### Task requirements
For the records below, report how many lines include "organizations", with no accompanying text.
Top of Information shown
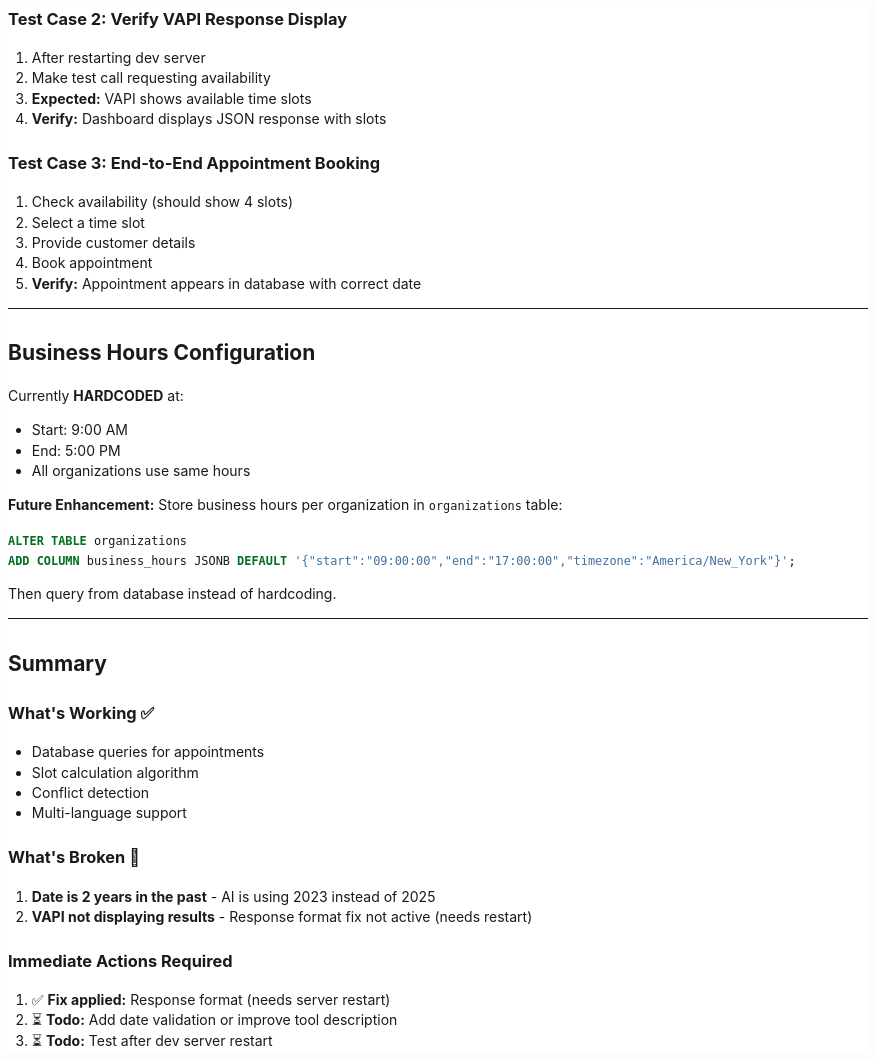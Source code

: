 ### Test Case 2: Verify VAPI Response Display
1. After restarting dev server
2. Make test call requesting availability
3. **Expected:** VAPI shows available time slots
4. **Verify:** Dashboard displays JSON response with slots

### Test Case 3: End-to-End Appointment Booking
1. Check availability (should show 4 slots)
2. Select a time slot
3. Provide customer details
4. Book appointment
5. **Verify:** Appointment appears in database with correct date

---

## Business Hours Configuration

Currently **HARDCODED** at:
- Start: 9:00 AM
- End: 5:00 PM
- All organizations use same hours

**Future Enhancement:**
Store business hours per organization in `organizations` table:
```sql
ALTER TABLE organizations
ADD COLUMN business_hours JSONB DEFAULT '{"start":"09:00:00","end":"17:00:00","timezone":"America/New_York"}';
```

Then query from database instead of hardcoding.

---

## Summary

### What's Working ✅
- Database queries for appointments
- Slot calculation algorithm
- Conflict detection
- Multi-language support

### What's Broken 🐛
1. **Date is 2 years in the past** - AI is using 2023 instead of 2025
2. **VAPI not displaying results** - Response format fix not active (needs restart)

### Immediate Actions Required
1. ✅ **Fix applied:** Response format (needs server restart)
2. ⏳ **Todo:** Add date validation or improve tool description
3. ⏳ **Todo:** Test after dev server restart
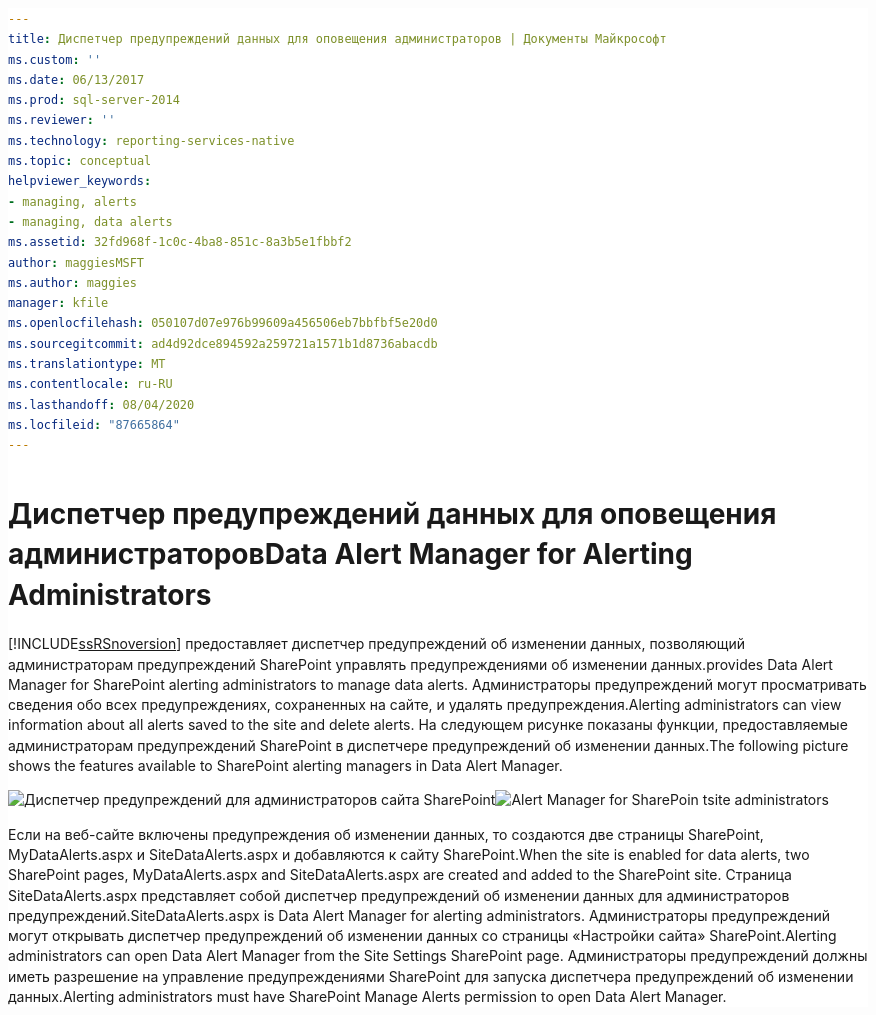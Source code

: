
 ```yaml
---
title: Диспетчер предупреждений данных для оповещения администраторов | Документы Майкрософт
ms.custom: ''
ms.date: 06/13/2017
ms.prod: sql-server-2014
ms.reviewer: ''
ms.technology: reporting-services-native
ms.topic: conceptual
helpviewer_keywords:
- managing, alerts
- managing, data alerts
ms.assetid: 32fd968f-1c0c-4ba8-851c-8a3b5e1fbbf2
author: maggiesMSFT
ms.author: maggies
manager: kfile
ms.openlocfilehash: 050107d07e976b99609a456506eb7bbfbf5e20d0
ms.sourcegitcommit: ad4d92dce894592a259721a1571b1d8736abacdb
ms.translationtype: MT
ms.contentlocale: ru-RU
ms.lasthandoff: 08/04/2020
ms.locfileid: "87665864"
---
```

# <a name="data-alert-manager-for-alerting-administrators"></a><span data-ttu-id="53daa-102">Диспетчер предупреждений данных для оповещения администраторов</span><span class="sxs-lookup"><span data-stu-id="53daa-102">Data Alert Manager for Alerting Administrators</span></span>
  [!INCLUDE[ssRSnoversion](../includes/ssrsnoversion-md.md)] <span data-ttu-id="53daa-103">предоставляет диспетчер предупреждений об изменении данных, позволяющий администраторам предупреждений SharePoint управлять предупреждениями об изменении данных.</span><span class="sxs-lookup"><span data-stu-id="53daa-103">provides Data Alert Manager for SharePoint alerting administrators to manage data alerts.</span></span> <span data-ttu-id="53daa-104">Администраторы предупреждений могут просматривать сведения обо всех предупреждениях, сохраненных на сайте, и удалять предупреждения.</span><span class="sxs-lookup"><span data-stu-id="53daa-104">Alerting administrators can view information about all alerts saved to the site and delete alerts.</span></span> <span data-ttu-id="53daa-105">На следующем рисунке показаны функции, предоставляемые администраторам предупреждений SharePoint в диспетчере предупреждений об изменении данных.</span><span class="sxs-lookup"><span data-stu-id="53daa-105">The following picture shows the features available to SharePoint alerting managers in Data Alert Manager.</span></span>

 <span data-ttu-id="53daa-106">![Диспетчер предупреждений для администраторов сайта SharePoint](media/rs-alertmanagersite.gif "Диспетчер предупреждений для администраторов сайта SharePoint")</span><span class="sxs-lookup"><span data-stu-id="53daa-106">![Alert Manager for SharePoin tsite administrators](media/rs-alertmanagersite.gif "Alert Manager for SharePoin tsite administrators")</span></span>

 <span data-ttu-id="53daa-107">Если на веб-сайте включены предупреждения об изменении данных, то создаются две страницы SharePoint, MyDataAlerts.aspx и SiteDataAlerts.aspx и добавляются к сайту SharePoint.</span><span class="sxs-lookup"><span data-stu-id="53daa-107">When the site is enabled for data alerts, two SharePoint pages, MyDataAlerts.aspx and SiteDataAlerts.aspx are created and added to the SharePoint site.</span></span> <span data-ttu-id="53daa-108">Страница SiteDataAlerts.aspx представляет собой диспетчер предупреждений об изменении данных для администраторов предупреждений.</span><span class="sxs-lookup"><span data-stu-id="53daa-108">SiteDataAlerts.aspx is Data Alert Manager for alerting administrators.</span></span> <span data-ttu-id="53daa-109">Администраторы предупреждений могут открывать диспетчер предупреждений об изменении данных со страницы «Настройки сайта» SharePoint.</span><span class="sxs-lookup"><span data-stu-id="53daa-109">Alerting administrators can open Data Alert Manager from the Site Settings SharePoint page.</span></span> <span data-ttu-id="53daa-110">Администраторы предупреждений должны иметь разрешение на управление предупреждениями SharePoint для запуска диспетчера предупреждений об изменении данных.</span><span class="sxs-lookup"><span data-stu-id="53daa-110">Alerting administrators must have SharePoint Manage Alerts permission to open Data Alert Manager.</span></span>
Bottom of Information shown
### Answer for the task
3